Enuresis infantil: enseñar al niño a asumir su responsabilidad

¿Cómo lograr que los más pequeños entiendan que la responsabilidad es suya?

La enuresis infantil es un problema que afecta a muchos niños, de edades muy dispares: desde los 4 o 5 años, en que puede ser diagnosticada con seguridad, hasta incluso la adolescencia. Ésta puede darse debido a muy diversas causas: desarrollo tardío, emocionales, ideológicas... Pero un punto en común en todas ellas es que es el niño, principalmente, quien debe ser consciente de que la responsabilidad de acabar con el problema es suya, y por tanto suyos deben ser también la mayoría de los esfuerzos encaminados a ello, a pesar de que podrá contar con la ayuda de sus padres.

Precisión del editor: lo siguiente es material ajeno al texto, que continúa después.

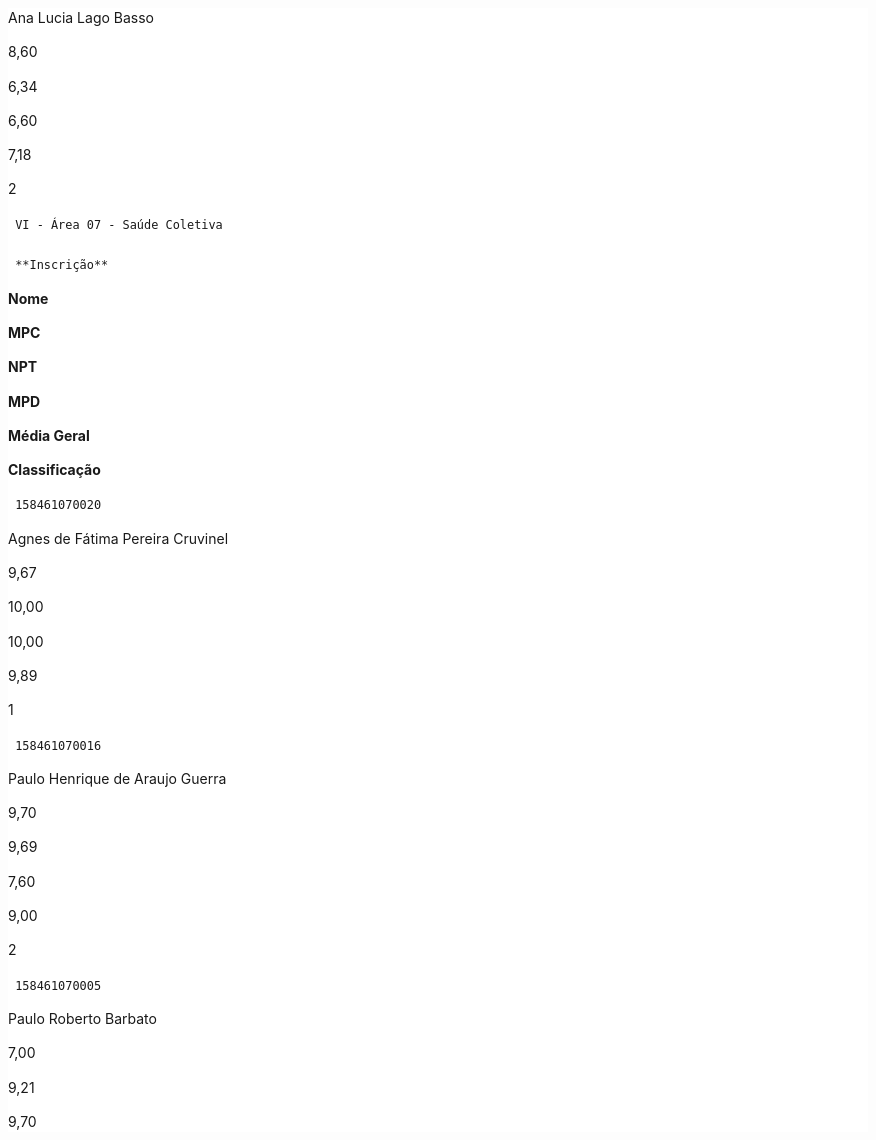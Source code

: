    Ana Lucia Lago Basso

   8,60

   6,34

   6,60

   7,18

   2

     VI - Área 07 - Saúde Coletiva

     **Inscrição**

   **Nome**

   **MPC**

   **NPT**

   **MPD**

   **Média Geral**

   **Classificação**

     158461070020

   Agnes de Fátima Pereira Cruvinel

   9,67

   10,00

   10,00

   9,89

   1

     158461070016

   Paulo Henrique de Araujo Guerra

   9,70

   9,69

   7,60

   9,00

   2

     158461070005

   Paulo Roberto Barbato

   7,00

   9,21

   9,70
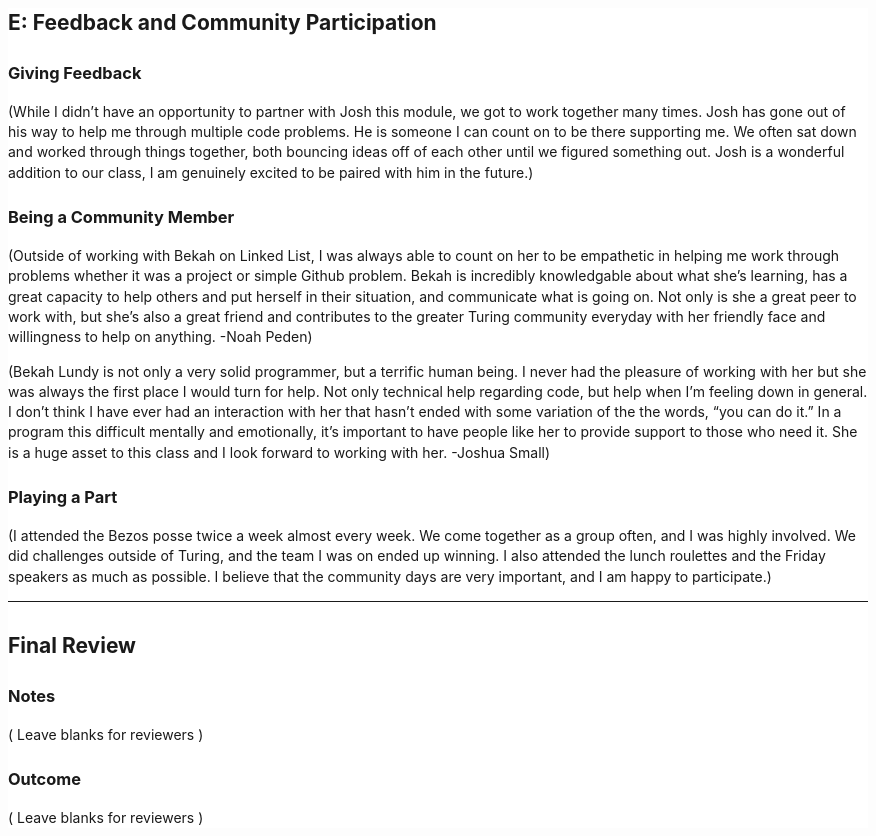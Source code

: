 ## E: Feedback and Community Participation

### Giving Feedback

(While I didn’t have an opportunity to partner with Josh this module, we got to work together many times. Josh has gone out of his way to help me through multiple code problems. He is someone I can count on to be there supporting me. We often sat down and worked through things together, both bouncing ideas off of each other until we figured something out. Josh is a wonderful addition to our class, I am genuinely excited to be paired with him in the future.)



### Being a Community Member

(Outside of working with Bekah on Linked List, I was always able to count on her to be empathetic in helping me work through problems whether it was a project or simple Github problem. Bekah is incredibly knowledgable about what she’s learning, has a great capacity to help others and put herself in their situation, and communicate what is going on. Not only is she a great peer to work with, but she’s also a great friend and contributes to the greater Turing community everyday with her friendly face and willingness to help on anything. -Noah Peden)

(Bekah Lundy is not only a very solid programmer, but a terrific human being. I never had the pleasure of working with her but she was always the first place I would turn for help. Not only technical help regarding code, but help when I’m feeling down in general. I don’t think I have ever had an interaction with her that hasn’t ended with some variation of the the words, “you can do it.” In a program this difficult mentally and emotionally, it’s important to have people like her to provide support to those who need it. She is a huge asset to this class and I look forward to working with her. -Joshua Small)

### Playing a Part

(I attended the Bezos posse twice a week almost every week. We come together as a group often, and I was highly involved. We did challenges outside of Turing, and the team I was on ended up winning. I also attended the lunch roulettes and the Friday speakers as much as possible. I believe that the community days are very important, and I am happy to participate.)

------------------

## Final Review

### Notes

( Leave blanks for reviewers )

### Outcome

( Leave blanks for reviewers )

Hacer entender su responsabilidad a los más pequeños

Lograr que un adolescente entienda esto es muy fácil: son ellos los principales interesados en acabar con el problema, en una edad en la que ya son conscientes de su entorno social y se preocupan por éste. Pero, ¿y los más pequeños? ¿Cómo lograr que hagan suya la responsabilidad frente a un problema cuando aún viven en un entorno en que, de las “cosas importantes”, se da por hecho que se encargarán los padres?

Hablar y participar

La primera norma es, lógicamente, explicárselo. La clave es adaptarlo a un lenguaje que puedan comprender. Puedes utilizar metáforas, historias... Incluso es posible inventarse algún cuento, una fórmula a través de la que seguro estarán habituados a aprender. Explícales en qué consiste la enuresis y por qué deben ser ellos los que se deban responsabilizar del problema: que no es algo que puedan resolver mamá y papá, y que sólo parará si participa, haciendo ejercicios y tomando su medicación si es el caso. Puedes preguntarle, para hacerle razonar, si para él o ella es agradable despertarse húmedo en mitad de la noche y tener que cambiarse; le harás ver que le perjudica, y que no es algo que pueda ignorar. La segunda clave es la participación activa. De nada servirá hablar con el niño si todo el “trabajo” de la enuresis lo llevamos nosotros. Para ello, establece una “rutina de acción” con el niño/a y exígele que la cumpla. Prémiale si lo hace, aunque siga mojando la cama, y castígale si no la cumple aunque no la moje: así el niño verá que no sólo debe cumplirla cuando amanezca húmedo, o que puede despreocuparse tras un par de noches en las que no se haya orinado. Buenas rutinas son los ejercicios para controlar los músculos que intervienen en la micción y el mantenimiento de un calendario con sus progresos.